Perhaps surprisingly, that difficulty hasn’t hindered American psychiatry, whose domains of interest in the 19th century expanded, in Grinker’s telling, “to include anything that was not in order—from divorce to delusions, mania to masturbation.” A similar impetus gave rise to still more radical expansion, as “the 1968 DSM-II had 193 diagnostic categories; in 1980, the DSM-III had 292; in 1994, the DSM-IV had 383; and since 2013, the DSM-5 has 541.”

Given the arguments against normalcy driving the first half of the book, some readers may be surprised that Grinker accepts the sweeping changes, agreeing that there was “an actual increase in the incidence of mental illnesses and that the United States was becoming a sick society.” As he also uses DSM criteria to argue that “in any given [recent] year, nearly 20 percent of American adults—more than 60 million people meet the criteria for a mental illness,” it’s worth remembering that the DSM-III task force issued guidelines stating of the criteria they were meeting to approve, “A diagnosis should be made if the criteria for that diagnosis are met” (APA, 1974).

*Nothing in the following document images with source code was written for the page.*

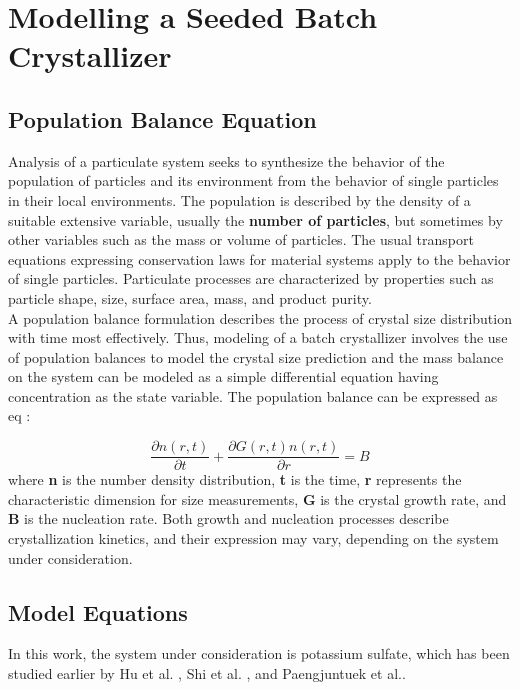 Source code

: 
\chapter{Modelling a Seeded Batch Crystallizer}


\section{Population Balance Equation}

Analysis of a particulate system seeks to synthesize the behavior of the population of particles and its environment from the behavior of single particles in their local environments. The population is described by the density of a suitable extensive variable, usually the \textbf{number of particles}, but sometimes by other variables such as the mass or volume of particles. The usual transport equations expressing conservation laws for material systems apply to the behavior of single particles. Particulate processes are characterized by properties such as particle shape, size, surface area, mass, and product purity. \\
A population balance formulation describes the process of crystal size distribution with time most effectively. Thus, modeling of a batch crystallizer involves the use of population balances to model the crystal size prediction and the mass balance on the system can be modeled as a simple differential equation having concentration as the state variable.
The population balance can be expressed as eq :

\begin{equation}
	\frac{\partial{n(r,t)}}{\partial{t}} + \frac{\partial{G(r,t)n(r,t)}}{\partial{r}} = B

\end{equation}
where \textbf{n} is the number density distribution, \textbf{t} is the time, \textbf{r} represents the characteristic dimension for size measurements, \textbf{G} is the crystal growth rate, and \textbf{B} is the nucleation rate. Both growth and nucleation processes describe crystallization kinetics, and their expression may vary, depending on the system under consideration.

\section{Model Equations}

In this work, the system under consideration is potassium sulfate, which has been studied earlier by Hu et al. \cite{hu}, Shi et al. \cite{shi}, and Paengjuntuek et al.\cite{paeng}. \\

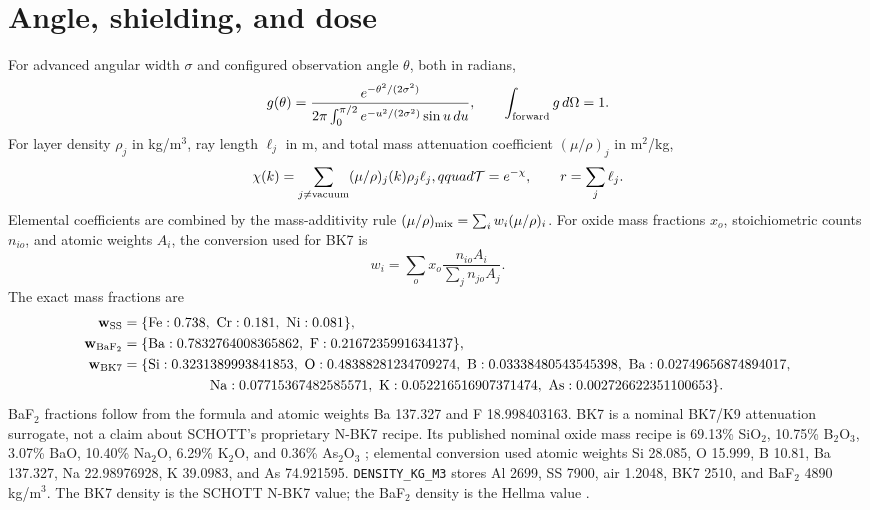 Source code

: \documentclass[10pt,a4paper]{article}
\begin{document}
\section{Angle, shielding, and dose}
For advanced angular width $\sigma$ and configured observation angle $\theta$, both in radians,
\begin{equation}
g(\theta)=\frac{e^{-\theta^2/(2\sigma^2)}}{2\pi\int_0^{\pi/2}e^{-u^2/(2\sigma^2)}\sin u\,du},
\qquad\int_{\rm forward}g\,d\Omega=1.
\end{equation}
For layer density $\rho_j$ in kg/m$^3$, ray length $\ell_j$ in m, and total mass attenuation coefficient $(\mu/\rho)_j$ in m$^2$/kg,
\begin{equation}\chi(k)=\sum_{j\ne\rm vacuum}(\mu/\rho)_j(k)\rho_j\ell_j,qquad \mathcal T=e^{-\chi},\qquad r=\sum_j\ell_j.\end{equation}
Elemental coefficients are combined by the mass-additivity rule $(\mu/\rho)_{\rm mix}=\sum_iw_i(\mu/\rho)_i$. For oxide mass fractions $x_o$, stoichiometric counts $n_{io}$, and atomic weights $A_i$, the conversion used for BK7 is
\begin{equation}w_i=\sum_o x_o\frac{n_{io}A_i}{\sum_j n_{jo}A_j}.\end{equation}
The exact mass fractions are
\begin{align}
\mathbf w_{\rm SS}&=\{\mathrm{Fe}:0.738,\ \mathrm{Cr}:0.181,\ \mathrm{Ni}:0.081\},\\
\mathbf w_{\rm BaF_2}&=\{\mathrm{Ba}:0.7832764008365862,\ \mathrm F:0.2167235991634137\},\\
\mathbf w_{\rm BK7}&=\{\mathrm{Si}:0.3231389993841853,\ \mathrm O:0.48388281234709274,\
\mathrm B:0.03338480543545398,\ \mathrm{Ba}:0.02749656874894017,\\
&\hspace{22mm}\mathrm{Na}:0.07715367482585571,\ \mathrm K:0.052216516907371474,\
\mathrm{As}:0.002726622351100653\}.
\end{align}
BaF$_2$ fractions follow from the formula and atomic weights Ba 137.327 and F 18.998403163. BK7 is a nominal BK7/K9 attenuation surrogate, not a claim about SCHOTT's proprietary N-BK7 recipe. Its published nominal oxide mass recipe is 69.13\% SiO$_2$, 10.75\% B$_2$O$_3$, 3.07\% BaO, 10.40\% Na$_2$O, 6.29\% K$_2$O, and 0.36\% As$_2$O$_3$ \cite{bk7recipe}; elemental conversion used atomic weights Si 28.085, O 15.999, B 10.81, Ba 137.327, Na 22.98976928, K 39.0983, and As 74.921595. \texttt{DENSITY\_KG\_M3} stores Al 2699, SS 7900, air 1.2048, BK7 2510, and BaF$_2$ 4890 kg/m$^3$. The BK7 density is the SCHOTT N-BK7 value; the BaF$_2$ density is the Hellma value \cite{bk7,baf2}.
\end{document}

“Given all the variability across cultures and in the past,” Grinker concludes, “it would be foolish to assume that any current method of approaching mental illnesses is the best or only way.” Yet as diagnostic accuracy and effective treatment clearly matter, and how psychiatrists conceive of “mental illness” determines how they will try to treat it, it’s important to note that “there’s little evidence that ‘illness like any other’ models have ever succeeded in reducing stigma.” As a result, “we should resist the broken-brain model,” for it “remains wedded to the feckless, centuries-old struggle to disentangle disease and culture… It’s as simplistic, and dehumanizing, to reduce a person to his or her brain as it would be to reduce someone to their genes, ethnicity, religious, sex, or sexual orientation.”

In its rich cultural history of psychiatric practice and associated stigmas, Nobody’s Normal recovers the context and cultural values informing a sizable number of diagnosable conditions. None of the 541 disorders listed in DSM-5 arose in a vacuum. Each of them, Ruth Benedict warned in 1934, and Nobody's Normal reaffirms in 2021, began as “a variant of the concept of the good,” bound by untold layers of stigma and judgment.

References

American Psychiatric Association, Minutes of the September 4, 1974, meeting of the DSM-III Task Force on Nomenclature and Statistics, qtd. in Lane, Shyness: How Normal Behavior Became a Sickness. New Haven: Yale UP, 2007, 57.